We sometimes use a single git repository to host multiple apps, for instance :
├── apps/
│ ├── api/ # the backend REST API
│ ├── cli/ # a CLI tool for the project
│ └── frontend/ # the frontend app, to be used in a web browser
└── README.md
When a CI pipeline is set on these repositories, any change is triggering a new CI build. During the build, all the apps are tested.
However, the changes can be related to a single app only, so it would not make sense to run the test suite for the other apps that are not impacted by the changes.
On the other hand, even if the changes are on a single app, the developer may want to run the test suite of other apps too that are depending on the first one, to ensure the integration of the changes.
Finding a way to skip the CI builds when the changes aren't related or aren't impacting an app would save build resources and build time.
We could write a tool that would use the versionning control system (e.g. git) to determine what are the apps impacted by the changes.
Then, on the CI job, we could skip the current app job when the changes aren't related or aren't impacting this app.

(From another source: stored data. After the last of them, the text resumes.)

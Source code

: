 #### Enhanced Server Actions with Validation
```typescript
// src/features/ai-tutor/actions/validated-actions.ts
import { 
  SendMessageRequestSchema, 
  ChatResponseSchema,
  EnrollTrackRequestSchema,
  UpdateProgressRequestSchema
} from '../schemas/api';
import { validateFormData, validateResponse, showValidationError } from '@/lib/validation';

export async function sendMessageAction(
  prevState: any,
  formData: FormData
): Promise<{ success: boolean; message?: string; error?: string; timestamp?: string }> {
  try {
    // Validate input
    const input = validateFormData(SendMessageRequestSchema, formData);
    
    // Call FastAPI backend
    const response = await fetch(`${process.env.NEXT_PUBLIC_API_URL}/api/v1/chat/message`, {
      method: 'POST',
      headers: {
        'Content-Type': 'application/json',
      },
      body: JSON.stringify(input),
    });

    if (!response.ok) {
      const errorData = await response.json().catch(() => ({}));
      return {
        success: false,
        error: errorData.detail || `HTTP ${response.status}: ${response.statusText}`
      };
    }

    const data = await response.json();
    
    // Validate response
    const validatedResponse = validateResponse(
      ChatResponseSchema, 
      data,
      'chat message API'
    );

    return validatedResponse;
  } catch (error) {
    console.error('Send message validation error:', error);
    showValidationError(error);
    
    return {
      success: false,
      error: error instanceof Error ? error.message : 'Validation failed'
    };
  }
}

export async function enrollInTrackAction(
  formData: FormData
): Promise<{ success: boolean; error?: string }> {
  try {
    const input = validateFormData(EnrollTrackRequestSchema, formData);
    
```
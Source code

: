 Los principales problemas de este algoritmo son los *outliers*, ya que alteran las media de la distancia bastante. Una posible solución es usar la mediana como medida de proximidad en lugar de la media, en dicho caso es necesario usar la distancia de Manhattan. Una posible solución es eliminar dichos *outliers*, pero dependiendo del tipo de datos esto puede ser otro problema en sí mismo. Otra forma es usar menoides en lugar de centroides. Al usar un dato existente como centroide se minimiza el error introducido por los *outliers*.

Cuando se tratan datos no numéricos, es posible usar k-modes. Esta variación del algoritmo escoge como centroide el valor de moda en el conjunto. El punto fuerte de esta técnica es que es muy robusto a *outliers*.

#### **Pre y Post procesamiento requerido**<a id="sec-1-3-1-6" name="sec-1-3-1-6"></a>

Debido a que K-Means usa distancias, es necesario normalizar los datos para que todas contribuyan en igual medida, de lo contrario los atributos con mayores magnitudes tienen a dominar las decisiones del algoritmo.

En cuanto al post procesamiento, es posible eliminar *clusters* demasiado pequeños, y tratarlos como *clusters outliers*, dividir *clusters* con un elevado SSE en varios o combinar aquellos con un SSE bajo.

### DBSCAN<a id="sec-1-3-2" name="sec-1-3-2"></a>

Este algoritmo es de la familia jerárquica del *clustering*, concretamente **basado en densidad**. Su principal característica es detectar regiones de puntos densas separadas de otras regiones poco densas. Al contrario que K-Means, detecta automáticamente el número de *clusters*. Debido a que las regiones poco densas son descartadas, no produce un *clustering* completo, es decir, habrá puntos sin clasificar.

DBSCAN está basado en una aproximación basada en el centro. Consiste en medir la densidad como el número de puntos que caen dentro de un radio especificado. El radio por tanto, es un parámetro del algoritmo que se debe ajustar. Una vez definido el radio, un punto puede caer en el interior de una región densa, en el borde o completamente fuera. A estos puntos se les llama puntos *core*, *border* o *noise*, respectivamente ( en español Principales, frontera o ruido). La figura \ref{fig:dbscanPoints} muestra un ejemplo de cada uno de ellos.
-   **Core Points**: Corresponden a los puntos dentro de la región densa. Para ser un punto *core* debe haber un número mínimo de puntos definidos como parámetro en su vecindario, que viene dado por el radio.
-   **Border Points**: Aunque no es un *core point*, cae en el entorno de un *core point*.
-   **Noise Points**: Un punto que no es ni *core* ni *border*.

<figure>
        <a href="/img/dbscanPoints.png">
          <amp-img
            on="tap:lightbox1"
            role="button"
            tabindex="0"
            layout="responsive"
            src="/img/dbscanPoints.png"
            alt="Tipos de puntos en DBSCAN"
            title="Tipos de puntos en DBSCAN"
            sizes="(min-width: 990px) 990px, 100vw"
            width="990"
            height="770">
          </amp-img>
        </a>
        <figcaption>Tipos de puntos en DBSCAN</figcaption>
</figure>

- on a PR : compare range of commits from to HEAD
- on a merge : compare the latest commit (eg on the
master
branch or on thedevelop
branch)
CLI usage :
$ ssc \
--path apps/api \ # Defaults to cwd when no paths are provided.
--path apps/frontend \ # Multiple paths can be specified in order to
# continue the build for this app when changes
# on multiple apps should be considered (i.e.
# for integration purposes).
--remote <remote_name> # Defaults to `origin`. The name of the tracked
# repository.
--base-branch <branch_name> # Defaults to `master`. The branch to use as
# a base to know from where the commit range
# starts (i.e. to find the merge base).
--cmd "<skip_job_cmd>" # The command to use to skip the build.
The tool should be used to indicate if the build for a given app should be skipped.
When the job of the given app should be skipped, the tool will call the command
to skip the job (the command depends on the CI platform). When the job should
not be skipped, the tool will simply exit 0
without calling any commands.
On pull requests (aka merge requests), we can detect the changes contained in the PR by looking at the commits of the PR.
For commits on the master
branch, we could only look to the latest commit
to detect the changes.
We could distribute the tool a single binary file. The tool could be downloaded in a CI build step.
The tool should be ran in a directory which is inside a git repository.
As the tool will run the command to stop the current build, it should be executed by the CI executor itself.
Approved.
Less CI resources usages and shorter build durations.